In recent years the role of marketeers has evolved to focus on achieving tangible goals by enabling salespeople to sell more effectively.With the automation of many marketing functions, such as lead nurturing, greater emphasis is being placed on the creation and dissemination of quality content.

Enabling salespeople requires greater information that allow insights into both the motivation of the buyer, and the historical context of the relationship. Particularly in smaller organisations there is also the ‘multi-role’ nature of responsibilities, requiring all outward facing staff to be able to respond effectively to clients needs.

 

Motivation of the Buyer

With most product research now being done by buyers without personal interaction, salespeople are increasingly involved later in the sales process. In this new environment a salesperson’s role is more complex, requiring them to adapt to the buyer’s situation, and employ creative, adaptable ways in which to convey benefits.

Havard Business Review calls this insight selling, and Mark Lindwall at Forrester says selling in the traditional sense is “watered-down whiskey” when compared with what is required today.

Buyer motivation

Buyer motivation

With a greater degree of product research occurring prior to direct contact being made, marketeers hold more of the sales responsibility. Marketeers need to know the key reasons why people buy, and use tools to track and segment the information that is being viewed by leads. Website copy, downloadable content and emails should all be personalized and tracked to build the profile of a customer.
This also allows marketeers to nurture leads further by producing tailored content that resonates with a particular subset of customers. But perhaps even more importantly they can pass on insights gleaned around what is motivating the lead to progress.

 

Historical Context of the Relationship

Selling a complex product requires a large amount of interaction to discover the true needs and pain points of the customer. More than ever this interaction occurs across multiple channels including social, web, email and physical events. However, when the salesperson does become involved, it’s important they understand the context of the relationship up until the point that they became involved.
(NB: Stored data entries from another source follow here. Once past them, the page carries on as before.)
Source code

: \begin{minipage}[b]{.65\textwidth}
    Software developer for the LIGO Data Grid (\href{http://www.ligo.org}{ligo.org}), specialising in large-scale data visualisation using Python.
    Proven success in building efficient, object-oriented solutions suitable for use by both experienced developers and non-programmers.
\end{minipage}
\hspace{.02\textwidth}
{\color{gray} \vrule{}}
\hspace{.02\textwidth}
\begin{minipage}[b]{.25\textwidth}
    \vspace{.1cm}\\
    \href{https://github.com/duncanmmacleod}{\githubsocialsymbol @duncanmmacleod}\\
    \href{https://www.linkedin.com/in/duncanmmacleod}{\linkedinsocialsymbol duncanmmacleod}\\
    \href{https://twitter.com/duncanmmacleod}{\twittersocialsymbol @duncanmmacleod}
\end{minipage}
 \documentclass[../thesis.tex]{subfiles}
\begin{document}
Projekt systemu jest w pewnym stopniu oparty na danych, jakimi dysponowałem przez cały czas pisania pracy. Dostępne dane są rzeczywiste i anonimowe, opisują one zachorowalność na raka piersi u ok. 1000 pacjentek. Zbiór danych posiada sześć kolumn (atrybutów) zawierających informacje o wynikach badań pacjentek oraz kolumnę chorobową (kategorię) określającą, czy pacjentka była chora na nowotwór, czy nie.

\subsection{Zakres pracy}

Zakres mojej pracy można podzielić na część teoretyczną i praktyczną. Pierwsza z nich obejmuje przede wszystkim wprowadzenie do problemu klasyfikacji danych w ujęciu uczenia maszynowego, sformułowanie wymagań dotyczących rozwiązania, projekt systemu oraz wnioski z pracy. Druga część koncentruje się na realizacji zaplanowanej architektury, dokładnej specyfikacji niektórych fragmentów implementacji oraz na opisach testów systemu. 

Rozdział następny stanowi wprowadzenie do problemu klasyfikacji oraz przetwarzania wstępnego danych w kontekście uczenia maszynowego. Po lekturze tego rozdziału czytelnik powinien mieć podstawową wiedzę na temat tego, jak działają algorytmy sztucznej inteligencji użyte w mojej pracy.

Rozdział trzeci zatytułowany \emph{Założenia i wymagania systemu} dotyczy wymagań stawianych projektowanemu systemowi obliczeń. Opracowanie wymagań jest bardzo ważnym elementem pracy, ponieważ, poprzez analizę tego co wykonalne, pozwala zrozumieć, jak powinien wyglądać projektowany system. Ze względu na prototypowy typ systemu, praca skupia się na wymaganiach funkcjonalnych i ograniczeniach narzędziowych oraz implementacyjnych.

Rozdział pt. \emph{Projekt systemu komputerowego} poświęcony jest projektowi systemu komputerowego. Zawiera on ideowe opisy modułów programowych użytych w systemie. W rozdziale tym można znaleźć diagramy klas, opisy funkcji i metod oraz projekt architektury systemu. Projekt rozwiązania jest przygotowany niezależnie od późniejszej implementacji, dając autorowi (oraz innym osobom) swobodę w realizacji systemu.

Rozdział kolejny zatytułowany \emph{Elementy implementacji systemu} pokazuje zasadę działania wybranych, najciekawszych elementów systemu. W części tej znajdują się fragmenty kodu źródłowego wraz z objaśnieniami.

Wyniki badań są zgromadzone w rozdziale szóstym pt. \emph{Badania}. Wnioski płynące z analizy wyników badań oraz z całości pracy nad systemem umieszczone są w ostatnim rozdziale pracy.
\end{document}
A chronological order of activity with key relationship milestones highlighted is key.

Activity History

This enables a salesperson to know the level of understanding a buyer has and contributes to a more productive conversation.

 

Multi-Role Players

Smaller organisations have minimal division of labour and more focus on purely serving clients by any means possible. This type of environment should be less about commanding and controlling with constraining mechanized process. Rather, systems should provide shared resources on client accounts that offer a collaborative view.

Giving autonomy to outward facing employees and allowing all of them to serve the customers’ needs with transparency is key. It allows more meaningful conversations to take place in the absence of the primary account contact.

To quote Scott Santucci from Forrester

“Sales enablement is a strategic, ongoing process that equips all client-facing employees with the ability to consistently and systematically have a valuable conversation with the right set of customer stakeholders at each stage of the customer’s problem-solving life cycle to optimize the return of investment of the selling system.”

And so enabling salespeople for smaller organizations should not need be a role unto itself, but rather a goal that every outward facing employee can be capable of pursuing. Given the right tools that provide insights around buyer behaviour and contact history, sales enablement doubles up your sales force.